На месте внедрения возбудителя на коже возникает плотная, безболезненная, синюшно-красного цвета папула, реже папуло-пустула, величиной с горошину (”трупный бугорок”). Папула постепенно разрастается и превращается в плотную, плоскую бляшку, на поверхности которой, начиная с центра, образуются бородавчатые разрастания и массивные роговые наслоения, вследствие чего поверхность бляшки становится неровной, шероховатой. Лишь по периферии остается фиолетово-красная кайма, не покрытая роговыми наслоениями. Иногда около основного очага образуются новые папулы и бляшки, постепенно сливающиеся.

Процесс прогрессирует очень медленно (годами). Постепенно в центре очага поражения формируется рубцовая атрофия, иногда очаг поражения приобретает кольцевидную или даже серпигинирующую форму. Бугорков, характерных для вульгарной волчанки, не развивается, симптом “яблочного желе” отрицательный. Cубъективные ощущения отсутствуют. Иногда бородавчатый туберкулез кожи осложняется лимфаденитом.

Причиной бородавчатого туберкулеза кожи при заражении от животных является M. bovis. Заболевание обычно является профессиональным и наблюдается у работников боен (”slaughter tuberclе”), мясников, фермеров, ветеринаров. Поражение кожи носит локализованный характер, на поверхности очага отмечается выраженный гиперкератоз; течение болезни длительное.

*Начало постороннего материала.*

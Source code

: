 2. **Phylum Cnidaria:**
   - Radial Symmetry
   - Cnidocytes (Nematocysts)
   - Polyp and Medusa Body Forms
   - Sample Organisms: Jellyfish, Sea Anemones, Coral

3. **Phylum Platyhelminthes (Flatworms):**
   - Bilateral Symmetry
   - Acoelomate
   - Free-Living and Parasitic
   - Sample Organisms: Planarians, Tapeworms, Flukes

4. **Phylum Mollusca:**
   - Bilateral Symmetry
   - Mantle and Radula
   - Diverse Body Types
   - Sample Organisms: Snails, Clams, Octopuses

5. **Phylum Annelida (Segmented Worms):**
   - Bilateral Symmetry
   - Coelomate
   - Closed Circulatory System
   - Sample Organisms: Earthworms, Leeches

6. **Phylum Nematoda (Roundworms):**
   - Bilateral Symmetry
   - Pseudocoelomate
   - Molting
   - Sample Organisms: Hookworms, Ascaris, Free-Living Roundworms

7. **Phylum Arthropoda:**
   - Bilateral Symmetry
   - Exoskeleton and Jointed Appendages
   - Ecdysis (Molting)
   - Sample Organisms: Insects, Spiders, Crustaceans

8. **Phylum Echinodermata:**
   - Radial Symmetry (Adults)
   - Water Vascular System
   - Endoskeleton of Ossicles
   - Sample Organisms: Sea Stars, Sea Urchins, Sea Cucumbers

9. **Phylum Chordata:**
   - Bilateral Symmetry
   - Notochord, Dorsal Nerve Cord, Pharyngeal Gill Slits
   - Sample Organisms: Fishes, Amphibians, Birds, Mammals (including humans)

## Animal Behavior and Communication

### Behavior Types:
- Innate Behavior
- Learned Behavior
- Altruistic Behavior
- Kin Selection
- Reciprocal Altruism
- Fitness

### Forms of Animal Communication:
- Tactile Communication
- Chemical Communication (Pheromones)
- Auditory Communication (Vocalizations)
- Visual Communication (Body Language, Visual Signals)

Бугорковый туберкулез кожи, вызываемый M. tuberculosis, обычно наблюдается у медицинских работников, которые инфицируются при вскрытии трупов больных (”трупный бугорок”, “postmortem tubercle”, “verruca necrogenica”). Очаг поражения на коже развивается быстро, отличается остротой воспалительной реакции и быстрым формированием бородавчатого инфильтрата. Кожный процесс нередко осложняется регионарным лимфаденитом; иногда лимфатические узлы подвергаются казеозному некрозу.

Бородавчатый туберкулез кожи следует дифференцировать с вульгарными бородавками, веррукозной вульгарной волчанкой, бромодермой, вегетирующей пиодермией, кератоакантомой, раком и бластомикозом.

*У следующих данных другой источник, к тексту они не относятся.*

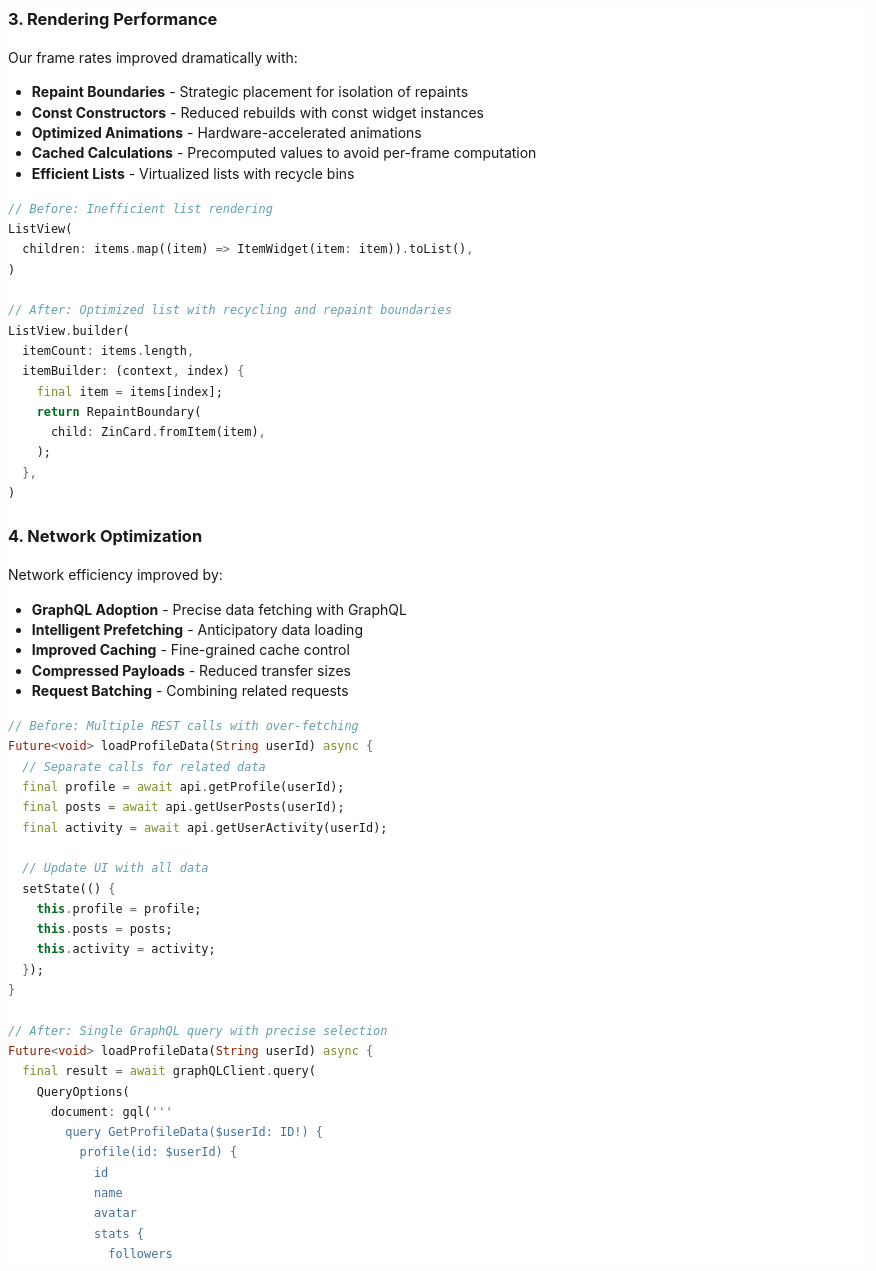 ### 3. Rendering Performance

Our frame rates improved dramatically with:

- **Repaint Boundaries** - Strategic placement for isolation of repaints
- **Const Constructors** - Reduced rebuilds with const widget instances
- **Optimized Animations** - Hardware-accelerated animations
- **Cached Calculations** - Precomputed values to avoid per-frame computation
- **Efficient Lists** - Virtualized lists with recycle bins

```dart
// Before: Inefficient list rendering
ListView(
  children: items.map((item) => ItemWidget(item: item)).toList(),
)

// After: Optimized list with recycling and repaint boundaries
ListView.builder(
  itemCount: items.length,
  itemBuilder: (context, index) {
    final item = items[index];
    return RepaintBoundary(
      child: ZinCard.fromItem(item),
    );
  },
)
```

### 4. Network Optimization

Network efficiency improved by:

- **GraphQL Adoption** - Precise data fetching with GraphQL
- **Intelligent Prefetching** - Anticipatory data loading
- **Improved Caching** - Fine-grained cache control
- **Compressed Payloads** - Reduced transfer sizes
- **Request Batching** - Combining related requests

```dart
// Before: Multiple REST calls with over-fetching
Future<void> loadProfileData(String userId) async {
  // Separate calls for related data
  final profile = await api.getProfile(userId);
  final posts = await api.getUserPosts(userId);
  final activity = await api.getUserActivity(userId);
  
  // Update UI with all data
  setState(() {
    this.profile = profile;
    this.posts = posts;
    this.activity = activity;
  });
}

// After: Single GraphQL query with precise selection
Future<void> loadProfileData(String userId) async {
  final result = await graphQLClient.query(
    QueryOptions(
      document: gql('''
        query GetProfileData($userId: ID!) {
          profile(id: $userId) {
            id
            name
            avatar
            stats {
              followers
```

Папуло-некротический туберкулез возникает гематогенным путем у больных туберкулезом молодых людей, чаще девушек. На разгибательной поверхности конечностей, на ягодицах возникают мелкие узелки с некрозом в центре, которые оставляют после себя вдавленный рубчик. Узелки высыпают толчкообразно, приступами, в результате чего можно одновременно видеть высыпания на разных стадиях развития.

Индуративный туберкулез (индуративная эритема Базена) — гематогенная ферма туберкулеза, чаще поражающая молодых женщин. Локализация— сгибательные поверхности голеней. Глубоко расположенные узлы, исходящие из подкожной клетчатки, покрыты багрово-синюшной кожей, нередко расположены симметрично. Вскрываясь, узлы образуют вялые, длительно не заживающие язвы.